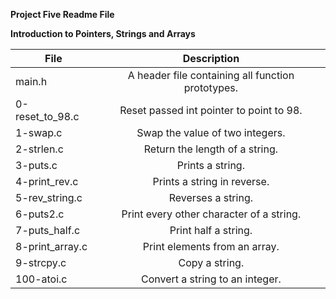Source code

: **Project Five Readme File**</br>

**Introduction to Pointers, Strings and Arrays**</br>

| File               | Description                                      |
|--------------------|:------------------------------------------------:|
|main.h              | A header file containing all function prototypes.|
|0-reset_to_98.c     | Reset passed int pointer to point to 98.         |
|1-swap.c            | Swap the value of two integers.                  |
|2-strlen.c          | Return the length of a string.                   |
|3-puts.c            | Prints a string.                                 |
|4-print_rev.c       | Prints a string in reverse.                      |
|5-rev_string.c      | Reverses a string.                               |
|6-puts2.c           | Print every other character of a string.         |
|7-puts_half.c       | Print half a string.                             |
|8-print_array.c     | Print elements from an array.                    |
|9-strcpy.c          | Copy a string.                                   |
|100-atoi.c          | Convert a string to an integer.                  |
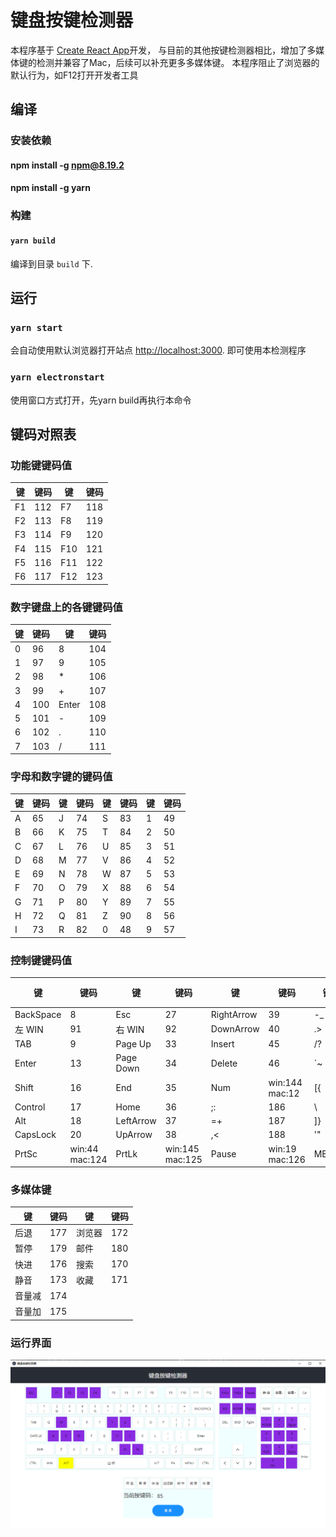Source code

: # 键盘按键检测器

本程序基于 [Create React App](https://github.com/facebook/create-react-app)开发， 与目前的其他按键检测器相比，增加了多媒体键的检测并兼容了Mac，后续可以补充更多多媒体键。 本程序阻止了浏览器的默认行为，如F12打开开发者工具

## 编译
### 安装依赖
#### npm install -g npm@8.19.2
#### npm install -g yarn
### 构建
#### `yarn build`
编译到目录 `build` 下.
## 运行
### `yarn start`
会自动使用默认浏览器打开站点 [http://localhost:3000](http://localhost:3000). 即可使用本检测程序

### `yarn electronstart`

使用窗口方式打开，先yarn build再执行本命令

## 键码对照表

### 功能键键码值

| 键   | 键码  | 键   | 键码  |
|-----|-----|-----|-----|
| F1  | 112 | F7  | 118 |
| F2  | 113 | F8  | 119 |
| F3  | 114 | F9  | 120 |
| F4  | 115 | F10 | 121 |
| F5  | 116 | F11 | 122 |
| F6  | 117 | F12 | 123 |

### 数字键盘上的各键键码值

| 键   | 键码  | 键     | 键码  |
|-----|-----|-------|-----|
| 0   | 96  | 8     | 104 |
| 1   | 97  | 9     | 105 |
| 2   | 98  | *     | 106 |
| 3   | 99  | +     | 107 |
| 4   | 100 | Enter | 108 |
| 5   | 101 | -     | 109 |
| 6   | 102 | .     | 110 |
| 7   | 103 | /     | 111 |

### 字母和数字键的键码值

| 键   | 键码  | 键   | 键码  | 键   | 键码  | 键   | 键码  |
|-----|-----|-----|-----|-----|-----|-----|-----|
| A   | 65  | J   | 74  | S   | 83  | 1   | 49  |
| B   | 66  | K   | 75  | T   | 84  | 2   | 50  |
| C   | 67  | L   | 76  | U   | 85  | 3   | 51  |
| D   | 68  | M   | 77  | V   | 86  | 4   | 52  |
| E   | 69  | N   | 78  | W   | 87  | 5   | 53  |
| F   | 70  | O   | 79  | X   | 88  | 6   | 54  |
| G   | 71  | P   | 80  | Y   | 89  | 7   | 55  |
| H   | 72  | Q   | 81  | Z   | 90  | 8   | 56  |
| I   | 73  | R   | 82  | 0   | 48  | 9   | 57  |

### 控制键键码值
| 键         | 键码             | 键         | 键码              | 键          | 键码             | 键    | 键码  |
|-----------|----------------|-----------|-----------------|------------|----------------|------|-----|
| BackSpace | 8              | Esc       | 27              | RightArrow | 39             | -_   | 189 |
| 左 WIN     | 91             | 右 WIN     | 92              | DownArrow  | 40             | .>   | 190 |
| TAB       | 9              | Page Up   | 33              | Insert     | 45             | /?   | 191 |
| Enter     | 13             | Page Down | 34              | Delete     | 46             | `~   | 192 |
| Shift     | 16             | End       | 35              | Num        | win:144 mac:12 | [{   | 219 |
| Control   | 17             | Home      | 36              | ;:         | 186            | \    | 220 |
| Alt       | 18             | LeftArrow | 37              | =+         | 187            | ]}   | 221 |
| CapsLock  | 20             | UpArrow   | 38              | ,<         | 188            | '"   | 222 |
| PrtSc     | win:44 mac:124 | PrtLk     | win:145 mac:125 | Pause      | win:19 mac:126 | MENU | 93  |

### 多媒体键
| 键   | 键码  | 键   | 键码  |
|-----|-----|-----|-----|
| 后退  | 177 | 浏览器 | 172 |
| 暂停  | 179 | 邮件  | 180 |
| 快进  | 176 | 搜索  | 170 |
| 静音  | 173 | 收藏  | 171 |
| 音量减 | 174 |
| 音量加 | 175 |

### 运行界面
![image](./public/key-detector.png)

Assignment: Which lines of the records contain the word "Enter"? Copy each of them.

Response for this exercise:
| 4   | 100 | Enter | 108 |
| Enter     | 13             | Page Down | 34              | Delete     | 46             | `~   | 192 |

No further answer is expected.